### Your task
Which lines of the entries contain the string "docs"? Copy each of them.

*** Supplied material ***

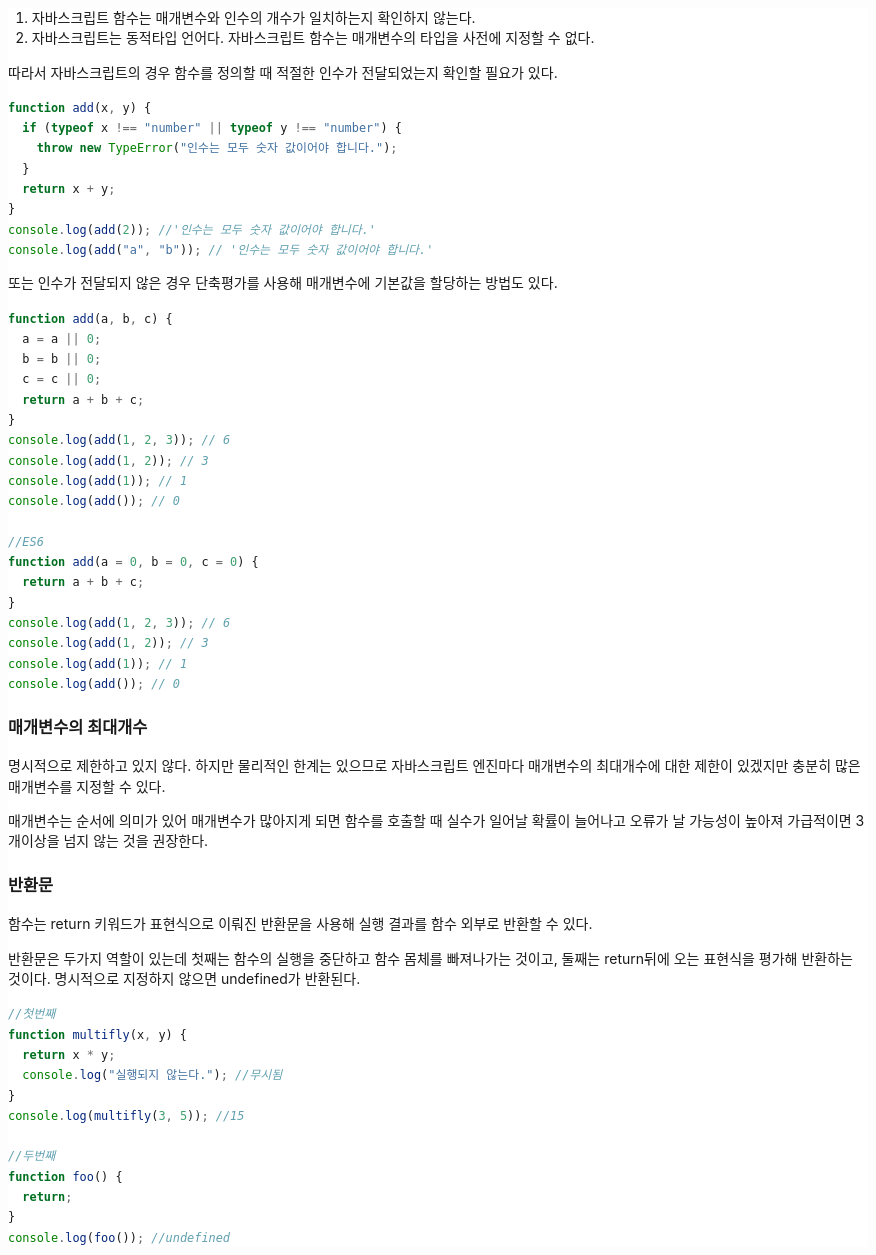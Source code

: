 1. 자바스크립트 함수는 매개변수와 인수의 개수가 일치하는지 확인하지 않는다.
2. 자바스크립트는 동적타입 언어다. 자바스크립트 함수는 매개변수의 타입을 사전에 지정할 수 없다.

따라서 자바스크립트의 경우 함수를 정의할 때 적절한 인수가 전달되었는지 확인할 필요가 있다.

```jsx
function add(x, y) {
  if (typeof x !== "number" || typeof y !== "number") {
    throw new TypeError("인수는 모두 숫자 값이어야 합니다.");
  }
  return x + y;
}
console.log(add(2)); //'인수는 모두 숫자 값이어야 합니다.'
console.log(add("a", "b")); // '인수는 모두 숫자 값이어야 합니다.'
```

또는 인수가 전달되지 않은 경우 단축평가를 사용해 매개변수에 기본값을 할당하는 방법도 있다.

```jsx
function add(a, b, c) {
  a = a || 0;
  b = b || 0;
  c = c || 0;
  return a + b + c;
}
console.log(add(1, 2, 3)); // 6
console.log(add(1, 2)); // 3
console.log(add(1)); // 1
console.log(add()); // 0

//ES6
function add(a = 0, b = 0, c = 0) {
  return a + b + c;
}
console.log(add(1, 2, 3)); // 6
console.log(add(1, 2)); // 3
console.log(add(1)); // 1
console.log(add()); // 0
```

### 매개변수의 최대개수

명시적으로 제한하고 있지 않다. 하지만 물리적인 한계는 있으므로 자바스크립트 엔진마다 매개변수의 최대개수에 대한 제한이 있겠지만 충분히 많은 매개변수를 지정할 수 있다.

매개변수는 순서에 의미가 있어 매개변수가 많아지게 되면 함수를 호출할 때 실수가 일어날 확률이 늘어나고 오류가 날 가능성이 높아져 가급적이면 3개이상을 넘지 않는 것을 권장한다.

### 반환문

함수는 return 키워드가 표현식으로 이뤄진 반환문을 사용해 실행 결과를 함수 외부로 반환할 수 있다.

반환문은 두가지 역할이 있는데 첫째는 함수의 실행을 중단하고 함수 몸체를 빠져나가는 것이고, 둘째는 return뒤에 오는 표현식을 평가해 반환하는 것이다. 명시적으로 지정하지 않으면 undefined가 반환된다.

```jsx
//첫번째
function multifly(x, y) {
  return x * y;
  console.log("실행되지 않는다."); //무시됨
}
console.log(multifly(3, 5)); //15

//두번째
function foo() {
  return;
}
console.log(foo()); //undefined
```
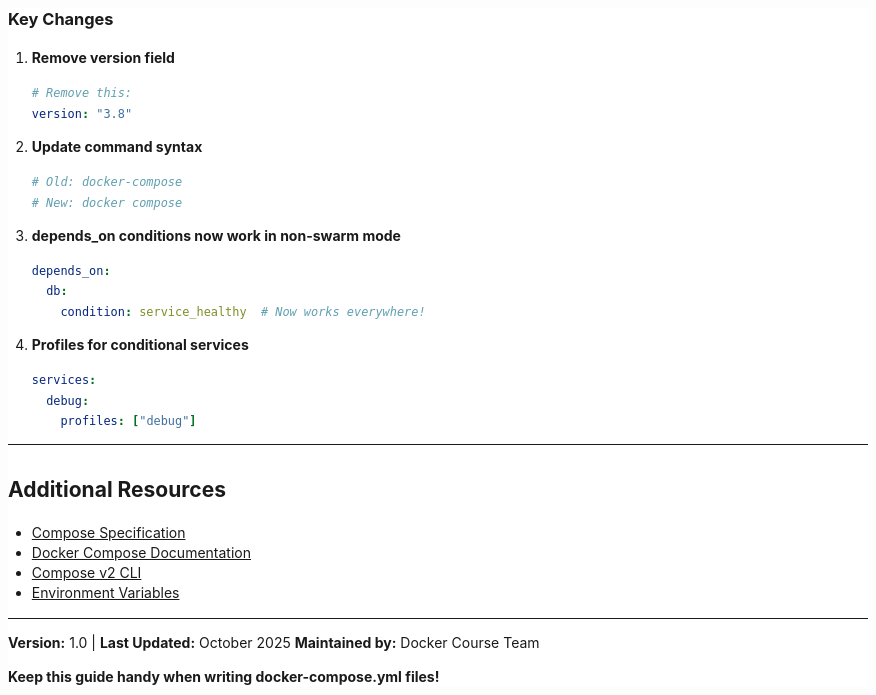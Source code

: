 ### Key Changes

1. **Remove version field**
   ```yaml
   # Remove this:
   version: "3.8"
   ```

2. **Update command syntax**
   ```bash
   # Old: docker-compose
   # New: docker compose
   ```

3. **depends_on conditions now work in non-swarm mode**
   ```yaml
   depends_on:
     db:
       condition: service_healthy  # Now works everywhere!
   ```

4. **Profiles for conditional services**
   ```yaml
   services:
     debug:
       profiles: ["debug"]
   ```

---

## Additional Resources

- [Compose Specification](https://github.com/compose-spec/compose-spec)
- [Docker Compose Documentation](https://docs.docker.com/compose/)
- [Compose v2 CLI](https://docs.docker.com/compose/cli-command/)
- [Environment Variables](https://docs.docker.com/compose/environment-variables/)

---

**Version:** 1.0 | **Last Updated:** October 2025
**Maintained by:** Docker Course Team

**Keep this guide handy when writing docker-compose.yml files!**
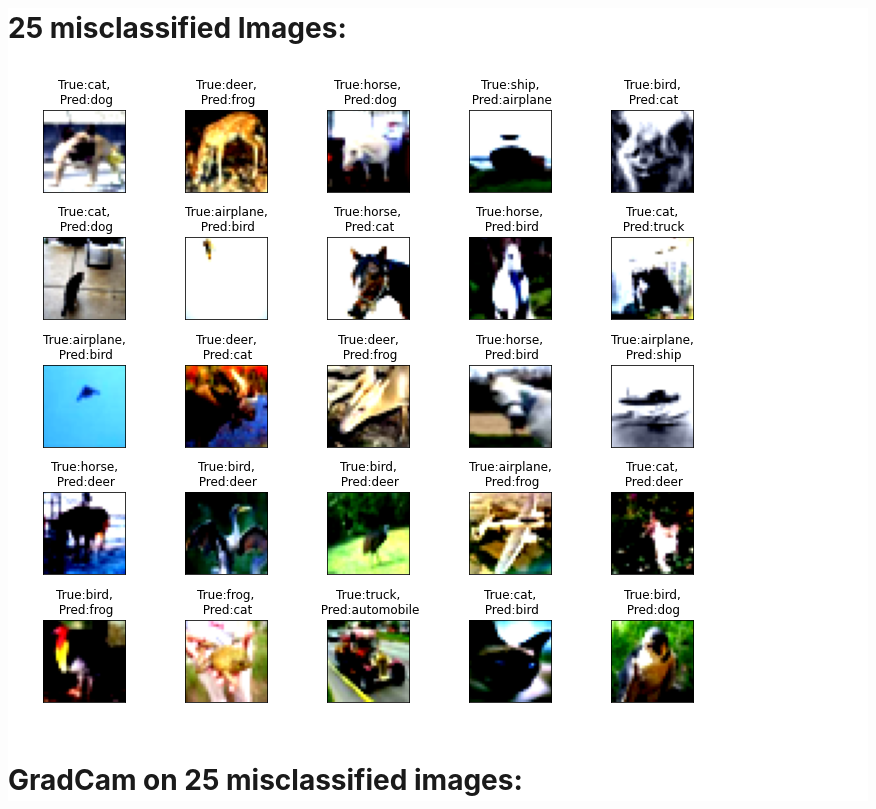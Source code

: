 # 25 misclassified Images:
![image](https://github.com/sumankanukollu/EVA_4_Assignments/blob/S_10_LRFinder_Misclassified_Cifar10/pytorch_Framework_suman-S9/pytorch_Framework_suman/outputs/misclassified.JPG?raw=true)

# GradCam on 25 misclassified images:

*** End of Supplied material ***

### Task output
- [Docker Compose Documentation](https://docs.docker.com/compose/)
- [Compose v2 CLI](https://docs.docker.com/compose/cli-command/)
- [Environment Variables](https://docs.docker.com/compose/environment-variables/)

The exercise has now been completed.